───── DATASET ENTRIES ─────
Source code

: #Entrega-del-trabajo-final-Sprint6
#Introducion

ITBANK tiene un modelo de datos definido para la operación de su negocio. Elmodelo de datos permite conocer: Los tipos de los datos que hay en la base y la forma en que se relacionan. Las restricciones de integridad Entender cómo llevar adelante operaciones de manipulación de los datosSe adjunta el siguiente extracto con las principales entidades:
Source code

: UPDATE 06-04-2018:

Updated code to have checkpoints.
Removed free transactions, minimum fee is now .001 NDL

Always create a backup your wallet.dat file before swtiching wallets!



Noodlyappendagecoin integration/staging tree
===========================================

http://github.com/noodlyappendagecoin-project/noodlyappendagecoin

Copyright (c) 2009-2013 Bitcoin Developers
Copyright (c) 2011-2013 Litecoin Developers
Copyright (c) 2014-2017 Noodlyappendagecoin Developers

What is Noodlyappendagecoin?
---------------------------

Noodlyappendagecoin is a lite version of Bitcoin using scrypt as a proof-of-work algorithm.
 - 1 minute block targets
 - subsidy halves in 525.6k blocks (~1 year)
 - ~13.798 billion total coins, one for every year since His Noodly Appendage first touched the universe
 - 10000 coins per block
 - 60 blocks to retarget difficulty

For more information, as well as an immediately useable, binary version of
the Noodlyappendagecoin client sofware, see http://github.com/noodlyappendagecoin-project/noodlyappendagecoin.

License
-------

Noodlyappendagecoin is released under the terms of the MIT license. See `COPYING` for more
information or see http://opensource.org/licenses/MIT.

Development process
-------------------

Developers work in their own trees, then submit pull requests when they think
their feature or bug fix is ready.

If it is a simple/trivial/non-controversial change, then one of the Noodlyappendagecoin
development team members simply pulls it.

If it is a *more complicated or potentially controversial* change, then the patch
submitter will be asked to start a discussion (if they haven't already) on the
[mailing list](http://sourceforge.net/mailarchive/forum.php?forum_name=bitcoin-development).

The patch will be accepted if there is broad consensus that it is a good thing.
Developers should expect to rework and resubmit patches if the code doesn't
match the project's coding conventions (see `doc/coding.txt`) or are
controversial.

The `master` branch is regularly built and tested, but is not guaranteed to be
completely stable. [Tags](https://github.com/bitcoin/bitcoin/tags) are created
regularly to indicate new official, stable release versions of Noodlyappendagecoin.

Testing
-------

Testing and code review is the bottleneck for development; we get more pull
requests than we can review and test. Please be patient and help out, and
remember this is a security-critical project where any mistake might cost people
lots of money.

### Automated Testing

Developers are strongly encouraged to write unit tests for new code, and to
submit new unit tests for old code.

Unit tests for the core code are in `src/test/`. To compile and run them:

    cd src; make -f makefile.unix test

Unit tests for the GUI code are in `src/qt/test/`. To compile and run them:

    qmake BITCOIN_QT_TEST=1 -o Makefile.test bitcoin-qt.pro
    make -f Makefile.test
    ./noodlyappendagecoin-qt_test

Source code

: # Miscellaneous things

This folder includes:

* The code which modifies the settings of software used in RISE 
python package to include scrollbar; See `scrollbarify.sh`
─────
Make an exact copy of the material above.

Source code

: #Entrega-del-trabajo-final-Sprint6
#Introducion

ITBANK tiene un modelo de datos definido para la operación de su negocio. Elmodelo de datos permite conocer: Los tipos de los datos que hay en la base y la forma en que se relacionan. Las restricciones de integridad Entender cómo llevar adelante operaciones de manipulación de los datosSe adjunta el siguiente extracto con las principales entidades:
Source code

: UPDATE 06-04-2018:

Updated code to have checkpoints.
Removed free transactions, minimum fee is now .001 NDL

Always create a backup your wallet.dat file before swtiching wallets!



Noodlyappendagecoin integration/staging tree
===========================================

http://github.com/noodlyappendagecoin-project/noodlyappendagecoin

Copyright (c) 2009-2013 Bitcoin Developers
Copyright (c) 2011-2013 Litecoin Developers
Copyright (c) 2014-2017 Noodlyappendagecoin Developers

What is Noodlyappendagecoin?
---------------------------

Noodlyappendagecoin is a lite version of Bitcoin using scrypt as a proof-of-work algorithm.
 - 1 minute block targets
 - subsidy halves in 525.6k blocks (~1 year)
 - ~13.798 billion total coins, one for every year since His Noodly Appendage first touched the universe
 - 10000 coins per block
 - 60 blocks to retarget difficulty

For more information, as well as an immediately useable, binary version of
the Noodlyappendagecoin client sofware, see http://github.com/noodlyappendagecoin-project/noodlyappendagecoin.

License
-------

Noodlyappendagecoin is released under the terms of the MIT license. See `COPYING` for more
information or see http://opensource.org/licenses/MIT.

Development process
-------------------

Developers work in their own trees, then submit pull requests when they think
their feature or bug fix is ready.

If it is a simple/trivial/non-controversial change, then one of the Noodlyappendagecoin
development team members simply pulls it.

If it is a *more complicated or potentially controversial* change, then the patch
submitter will be asked to start a discussion (if they haven't already) on the
[mailing list](http://sourceforge.net/mailarchive/forum.php?forum_name=bitcoin-development).

The patch will be accepted if there is broad consensus that it is a good thing.
Developers should expect to rework and resubmit patches if the code doesn't
match the project's coding conventions (see `doc/coding.txt`) or are
controversial.

The `master` branch is regularly built and tested, but is not guaranteed to be
completely stable. [Tags](https://github.com/bitcoin/bitcoin/tags) are created
regularly to indicate new official, stable release versions of Noodlyappendagecoin.

Testing
-------

Testing and code review is the bottleneck for development; we get more pull
requests than we can review and test. Please be patient and help out, and
remember this is a security-critical project where any mistake might cost people
lots of money.

### Automated Testing

Developers are strongly encouraged to write unit tests for new code, and to
submit new unit tests for old code.

Unit tests for the core code are in `src/test/`. To compile and run them:

    cd src; make -f makefile.unix test

Unit tests for the GUI code are in `src/qt/test/`. To compile and run them:

    qmake BITCOIN_QT_TEST=1 -o Makefile.test bitcoin-qt.pro
    make -f Makefile.test
    ./noodlyappendagecoin-qt_test

Source code

: # Miscellaneous things

This folder includes:

* The code which modifies the settings of software used in RISE 
python package to include scrollbar; See `scrollbarify.sh`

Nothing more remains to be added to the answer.